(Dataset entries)

━━━━━━━━━━━━━━━━━━━━

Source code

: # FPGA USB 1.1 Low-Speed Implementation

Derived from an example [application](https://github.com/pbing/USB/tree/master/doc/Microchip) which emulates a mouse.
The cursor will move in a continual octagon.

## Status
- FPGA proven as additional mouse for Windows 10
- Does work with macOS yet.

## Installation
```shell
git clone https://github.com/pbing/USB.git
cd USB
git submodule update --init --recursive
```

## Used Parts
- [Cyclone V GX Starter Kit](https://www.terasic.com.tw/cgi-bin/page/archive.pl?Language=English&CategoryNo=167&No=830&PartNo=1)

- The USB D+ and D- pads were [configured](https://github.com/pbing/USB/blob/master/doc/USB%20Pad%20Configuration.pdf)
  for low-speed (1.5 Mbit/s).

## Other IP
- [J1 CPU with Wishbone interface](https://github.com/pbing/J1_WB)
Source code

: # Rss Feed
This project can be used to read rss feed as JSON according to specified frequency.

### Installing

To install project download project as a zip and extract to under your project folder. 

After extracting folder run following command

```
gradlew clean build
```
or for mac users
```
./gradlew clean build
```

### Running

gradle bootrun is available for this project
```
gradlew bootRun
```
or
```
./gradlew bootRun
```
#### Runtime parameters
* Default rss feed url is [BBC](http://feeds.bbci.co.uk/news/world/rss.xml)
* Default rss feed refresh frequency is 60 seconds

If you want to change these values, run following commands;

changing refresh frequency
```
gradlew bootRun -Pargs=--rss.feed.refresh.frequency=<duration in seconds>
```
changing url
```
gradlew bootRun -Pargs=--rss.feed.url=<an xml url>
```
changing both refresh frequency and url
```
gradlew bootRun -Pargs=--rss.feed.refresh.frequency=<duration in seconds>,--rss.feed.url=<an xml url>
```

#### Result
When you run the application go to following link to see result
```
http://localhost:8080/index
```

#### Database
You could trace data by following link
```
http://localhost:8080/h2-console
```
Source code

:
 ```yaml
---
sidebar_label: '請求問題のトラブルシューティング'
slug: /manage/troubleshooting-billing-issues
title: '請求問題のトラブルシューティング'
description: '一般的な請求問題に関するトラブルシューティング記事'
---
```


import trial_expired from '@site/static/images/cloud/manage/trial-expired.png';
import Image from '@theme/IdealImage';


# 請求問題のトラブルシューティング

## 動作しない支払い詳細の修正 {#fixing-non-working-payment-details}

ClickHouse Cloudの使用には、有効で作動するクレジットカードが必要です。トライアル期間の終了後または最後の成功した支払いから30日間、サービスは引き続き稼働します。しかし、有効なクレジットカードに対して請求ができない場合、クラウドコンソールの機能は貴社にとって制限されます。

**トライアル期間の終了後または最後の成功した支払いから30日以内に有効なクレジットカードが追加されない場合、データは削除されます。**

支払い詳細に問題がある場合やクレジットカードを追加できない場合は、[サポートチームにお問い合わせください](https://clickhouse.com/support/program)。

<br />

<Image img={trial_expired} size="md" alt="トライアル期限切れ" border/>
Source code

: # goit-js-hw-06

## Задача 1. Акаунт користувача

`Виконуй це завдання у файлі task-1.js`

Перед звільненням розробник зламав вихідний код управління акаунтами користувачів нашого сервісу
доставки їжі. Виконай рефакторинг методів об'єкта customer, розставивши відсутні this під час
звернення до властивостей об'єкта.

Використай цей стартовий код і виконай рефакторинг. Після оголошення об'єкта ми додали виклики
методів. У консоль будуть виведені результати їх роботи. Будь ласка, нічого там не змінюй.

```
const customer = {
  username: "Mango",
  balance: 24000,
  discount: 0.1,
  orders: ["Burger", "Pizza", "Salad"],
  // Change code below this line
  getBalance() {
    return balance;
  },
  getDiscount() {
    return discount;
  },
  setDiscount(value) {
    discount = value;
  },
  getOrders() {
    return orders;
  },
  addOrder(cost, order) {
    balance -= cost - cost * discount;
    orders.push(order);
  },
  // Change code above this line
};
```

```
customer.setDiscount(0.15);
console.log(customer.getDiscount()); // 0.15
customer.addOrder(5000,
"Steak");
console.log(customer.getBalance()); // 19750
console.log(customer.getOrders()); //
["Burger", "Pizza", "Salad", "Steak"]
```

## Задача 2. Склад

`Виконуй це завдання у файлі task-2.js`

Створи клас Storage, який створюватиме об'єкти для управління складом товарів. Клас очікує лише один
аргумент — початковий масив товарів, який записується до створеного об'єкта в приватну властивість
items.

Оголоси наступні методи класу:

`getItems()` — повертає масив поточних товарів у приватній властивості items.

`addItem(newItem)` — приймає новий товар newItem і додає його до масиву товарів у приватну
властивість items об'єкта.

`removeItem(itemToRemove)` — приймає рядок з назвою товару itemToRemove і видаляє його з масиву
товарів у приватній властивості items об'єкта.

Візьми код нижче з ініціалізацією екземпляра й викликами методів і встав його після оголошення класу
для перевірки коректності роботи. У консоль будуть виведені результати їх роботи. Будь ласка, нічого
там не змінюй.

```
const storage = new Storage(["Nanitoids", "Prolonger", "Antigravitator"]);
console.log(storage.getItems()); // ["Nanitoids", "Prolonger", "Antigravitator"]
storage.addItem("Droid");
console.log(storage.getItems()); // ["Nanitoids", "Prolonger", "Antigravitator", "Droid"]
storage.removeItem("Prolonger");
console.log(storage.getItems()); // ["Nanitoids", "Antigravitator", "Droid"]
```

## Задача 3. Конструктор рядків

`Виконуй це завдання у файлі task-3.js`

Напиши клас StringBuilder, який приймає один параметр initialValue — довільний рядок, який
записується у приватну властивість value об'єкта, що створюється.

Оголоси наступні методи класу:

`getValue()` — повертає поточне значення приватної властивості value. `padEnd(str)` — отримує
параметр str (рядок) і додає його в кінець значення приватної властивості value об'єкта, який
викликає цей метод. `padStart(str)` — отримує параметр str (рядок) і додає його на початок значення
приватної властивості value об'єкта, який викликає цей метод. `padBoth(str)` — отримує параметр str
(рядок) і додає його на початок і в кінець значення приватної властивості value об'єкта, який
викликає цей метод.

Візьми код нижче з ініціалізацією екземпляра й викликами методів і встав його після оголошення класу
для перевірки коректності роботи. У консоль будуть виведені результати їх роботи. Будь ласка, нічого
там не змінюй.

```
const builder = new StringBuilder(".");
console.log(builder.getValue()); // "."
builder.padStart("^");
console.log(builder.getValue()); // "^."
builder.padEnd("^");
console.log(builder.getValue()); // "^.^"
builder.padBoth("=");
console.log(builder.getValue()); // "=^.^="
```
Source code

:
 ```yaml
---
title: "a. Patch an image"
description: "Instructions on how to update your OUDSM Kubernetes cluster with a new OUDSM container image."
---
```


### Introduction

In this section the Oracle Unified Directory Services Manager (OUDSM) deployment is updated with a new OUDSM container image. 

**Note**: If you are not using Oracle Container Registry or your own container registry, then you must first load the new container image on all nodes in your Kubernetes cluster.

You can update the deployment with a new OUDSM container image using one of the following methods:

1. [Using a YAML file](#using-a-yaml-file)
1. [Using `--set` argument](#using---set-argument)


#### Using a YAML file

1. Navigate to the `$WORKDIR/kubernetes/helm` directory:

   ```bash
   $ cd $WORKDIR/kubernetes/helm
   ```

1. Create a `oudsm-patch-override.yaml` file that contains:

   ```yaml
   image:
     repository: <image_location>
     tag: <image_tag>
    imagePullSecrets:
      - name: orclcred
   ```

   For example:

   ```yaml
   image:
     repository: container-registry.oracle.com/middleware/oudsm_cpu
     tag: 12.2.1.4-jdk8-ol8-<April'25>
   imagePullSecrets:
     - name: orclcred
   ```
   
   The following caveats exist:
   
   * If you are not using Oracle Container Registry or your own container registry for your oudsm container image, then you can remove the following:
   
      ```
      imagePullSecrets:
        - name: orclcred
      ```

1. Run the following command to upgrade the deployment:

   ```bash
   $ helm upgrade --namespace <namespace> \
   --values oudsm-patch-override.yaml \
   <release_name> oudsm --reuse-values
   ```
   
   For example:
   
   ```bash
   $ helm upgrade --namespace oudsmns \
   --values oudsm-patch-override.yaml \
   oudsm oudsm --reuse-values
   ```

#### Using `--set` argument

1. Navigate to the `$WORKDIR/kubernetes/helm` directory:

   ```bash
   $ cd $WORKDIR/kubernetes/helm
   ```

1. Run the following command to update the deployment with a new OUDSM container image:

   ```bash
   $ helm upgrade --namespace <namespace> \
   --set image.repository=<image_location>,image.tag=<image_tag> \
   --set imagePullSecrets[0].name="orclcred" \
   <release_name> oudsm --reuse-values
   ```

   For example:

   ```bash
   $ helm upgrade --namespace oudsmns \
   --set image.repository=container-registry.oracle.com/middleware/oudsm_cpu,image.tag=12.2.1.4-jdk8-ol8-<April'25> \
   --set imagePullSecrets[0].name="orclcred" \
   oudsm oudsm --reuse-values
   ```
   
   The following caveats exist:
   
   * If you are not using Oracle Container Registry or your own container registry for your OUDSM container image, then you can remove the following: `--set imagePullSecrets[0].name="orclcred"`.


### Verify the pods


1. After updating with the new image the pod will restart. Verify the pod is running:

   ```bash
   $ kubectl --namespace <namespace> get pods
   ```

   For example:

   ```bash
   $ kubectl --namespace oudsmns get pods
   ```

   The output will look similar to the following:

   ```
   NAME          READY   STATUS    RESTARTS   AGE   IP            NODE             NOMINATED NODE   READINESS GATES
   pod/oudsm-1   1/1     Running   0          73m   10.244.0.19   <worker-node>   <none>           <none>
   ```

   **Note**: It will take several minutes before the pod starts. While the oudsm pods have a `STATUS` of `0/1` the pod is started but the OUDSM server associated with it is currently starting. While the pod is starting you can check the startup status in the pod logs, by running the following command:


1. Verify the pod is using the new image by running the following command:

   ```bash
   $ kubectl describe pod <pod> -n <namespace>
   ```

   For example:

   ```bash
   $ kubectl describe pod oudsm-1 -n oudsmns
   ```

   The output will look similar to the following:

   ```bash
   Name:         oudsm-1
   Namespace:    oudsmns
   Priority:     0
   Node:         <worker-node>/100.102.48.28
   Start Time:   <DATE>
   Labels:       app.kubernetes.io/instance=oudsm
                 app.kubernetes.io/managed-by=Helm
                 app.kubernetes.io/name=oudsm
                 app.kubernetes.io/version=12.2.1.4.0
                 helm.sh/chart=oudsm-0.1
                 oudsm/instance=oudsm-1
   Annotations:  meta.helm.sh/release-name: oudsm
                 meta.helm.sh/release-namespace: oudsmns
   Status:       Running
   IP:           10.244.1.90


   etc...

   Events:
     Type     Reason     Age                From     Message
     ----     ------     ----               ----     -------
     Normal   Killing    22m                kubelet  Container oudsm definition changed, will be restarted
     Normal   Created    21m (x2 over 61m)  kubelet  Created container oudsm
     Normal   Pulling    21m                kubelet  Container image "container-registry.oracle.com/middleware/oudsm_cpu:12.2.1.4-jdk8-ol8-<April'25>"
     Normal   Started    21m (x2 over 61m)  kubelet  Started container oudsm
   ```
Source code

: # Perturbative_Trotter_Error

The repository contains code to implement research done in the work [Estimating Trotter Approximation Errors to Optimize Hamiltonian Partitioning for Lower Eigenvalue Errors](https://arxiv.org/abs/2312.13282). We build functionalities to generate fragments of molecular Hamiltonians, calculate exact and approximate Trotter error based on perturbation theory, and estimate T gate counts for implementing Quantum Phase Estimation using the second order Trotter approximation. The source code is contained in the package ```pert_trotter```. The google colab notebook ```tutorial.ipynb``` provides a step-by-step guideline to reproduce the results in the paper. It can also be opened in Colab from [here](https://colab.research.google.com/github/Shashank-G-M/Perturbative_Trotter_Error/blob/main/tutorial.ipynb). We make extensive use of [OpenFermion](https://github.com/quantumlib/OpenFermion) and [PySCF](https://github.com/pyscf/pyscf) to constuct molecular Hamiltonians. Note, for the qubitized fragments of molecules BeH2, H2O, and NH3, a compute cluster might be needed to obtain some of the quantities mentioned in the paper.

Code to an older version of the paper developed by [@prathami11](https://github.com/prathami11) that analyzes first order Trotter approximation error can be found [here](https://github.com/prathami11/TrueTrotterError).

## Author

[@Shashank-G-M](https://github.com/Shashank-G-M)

━━━━━━━━━━━━━━━━━━━━

Exercise ▸
For each line above that contains the word "записується", give the line as it is written.

Task output ▸
аргумент — початковий масив товарів, який записується до створеного об'єкта в приватну властивість
записується у приватну властивість value об'єкта, що створюється.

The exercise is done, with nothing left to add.